Stored data entries:
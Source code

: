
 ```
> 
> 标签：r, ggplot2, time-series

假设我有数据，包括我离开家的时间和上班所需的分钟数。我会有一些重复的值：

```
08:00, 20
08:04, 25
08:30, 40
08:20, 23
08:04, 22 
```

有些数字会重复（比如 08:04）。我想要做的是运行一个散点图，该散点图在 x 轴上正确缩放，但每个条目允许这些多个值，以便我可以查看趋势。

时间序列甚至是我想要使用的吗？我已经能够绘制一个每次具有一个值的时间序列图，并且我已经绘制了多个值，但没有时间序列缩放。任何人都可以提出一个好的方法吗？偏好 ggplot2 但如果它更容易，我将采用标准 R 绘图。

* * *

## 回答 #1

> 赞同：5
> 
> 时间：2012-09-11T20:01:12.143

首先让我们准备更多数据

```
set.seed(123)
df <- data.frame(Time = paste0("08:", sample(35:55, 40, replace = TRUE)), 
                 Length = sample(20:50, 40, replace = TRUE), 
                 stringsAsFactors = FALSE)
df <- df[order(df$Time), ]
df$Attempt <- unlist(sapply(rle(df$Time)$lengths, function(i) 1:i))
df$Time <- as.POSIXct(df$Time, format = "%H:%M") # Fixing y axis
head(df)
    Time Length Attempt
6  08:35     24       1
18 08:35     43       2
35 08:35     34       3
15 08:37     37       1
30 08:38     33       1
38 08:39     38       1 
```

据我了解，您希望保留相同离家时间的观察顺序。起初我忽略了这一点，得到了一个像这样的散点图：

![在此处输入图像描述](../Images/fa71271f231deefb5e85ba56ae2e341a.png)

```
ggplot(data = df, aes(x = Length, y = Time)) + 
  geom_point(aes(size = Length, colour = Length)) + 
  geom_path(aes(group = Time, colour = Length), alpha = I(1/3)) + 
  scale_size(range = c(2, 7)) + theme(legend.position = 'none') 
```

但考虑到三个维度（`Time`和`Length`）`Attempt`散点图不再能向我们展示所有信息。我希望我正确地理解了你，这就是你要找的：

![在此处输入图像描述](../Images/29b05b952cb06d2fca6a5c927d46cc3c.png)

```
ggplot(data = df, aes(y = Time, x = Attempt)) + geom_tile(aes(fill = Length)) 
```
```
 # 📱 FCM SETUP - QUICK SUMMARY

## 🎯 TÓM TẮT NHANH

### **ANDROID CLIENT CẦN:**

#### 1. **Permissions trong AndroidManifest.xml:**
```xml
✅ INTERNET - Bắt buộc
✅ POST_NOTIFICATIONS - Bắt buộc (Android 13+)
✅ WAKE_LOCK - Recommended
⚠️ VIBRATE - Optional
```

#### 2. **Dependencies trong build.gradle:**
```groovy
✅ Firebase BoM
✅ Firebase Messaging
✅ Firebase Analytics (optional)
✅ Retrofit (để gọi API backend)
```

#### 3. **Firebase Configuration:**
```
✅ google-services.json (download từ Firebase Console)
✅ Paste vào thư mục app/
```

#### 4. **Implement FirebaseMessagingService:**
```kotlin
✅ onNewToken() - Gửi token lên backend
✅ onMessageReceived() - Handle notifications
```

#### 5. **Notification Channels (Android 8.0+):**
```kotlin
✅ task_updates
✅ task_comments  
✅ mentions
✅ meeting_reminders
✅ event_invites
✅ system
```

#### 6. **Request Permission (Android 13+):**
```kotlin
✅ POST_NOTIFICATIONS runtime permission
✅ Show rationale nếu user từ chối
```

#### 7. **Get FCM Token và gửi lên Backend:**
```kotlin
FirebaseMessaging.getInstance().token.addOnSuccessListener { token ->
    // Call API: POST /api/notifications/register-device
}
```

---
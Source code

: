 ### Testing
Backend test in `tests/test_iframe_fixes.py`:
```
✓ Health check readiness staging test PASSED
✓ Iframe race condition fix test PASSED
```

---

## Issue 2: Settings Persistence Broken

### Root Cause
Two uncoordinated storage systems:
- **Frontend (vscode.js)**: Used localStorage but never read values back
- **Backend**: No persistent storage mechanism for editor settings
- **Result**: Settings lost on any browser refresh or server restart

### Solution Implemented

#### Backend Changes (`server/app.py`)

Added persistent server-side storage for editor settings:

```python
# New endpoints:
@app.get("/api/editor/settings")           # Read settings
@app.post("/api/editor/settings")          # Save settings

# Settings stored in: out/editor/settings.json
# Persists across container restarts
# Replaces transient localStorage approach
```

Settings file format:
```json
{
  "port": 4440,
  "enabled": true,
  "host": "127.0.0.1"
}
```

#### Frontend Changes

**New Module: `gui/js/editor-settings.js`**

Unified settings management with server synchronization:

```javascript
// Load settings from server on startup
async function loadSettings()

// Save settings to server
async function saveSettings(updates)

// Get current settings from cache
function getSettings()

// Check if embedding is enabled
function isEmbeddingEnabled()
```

*Exercise*: Spot the lines above that mention "sample" and copy them.

*Answer to the problem*:
df <- data.frame(Time = paste0("08:", sample(35:55, 40, replace = TRUE)), 
                 Length = sample(20:50, 40, replace = TRUE), 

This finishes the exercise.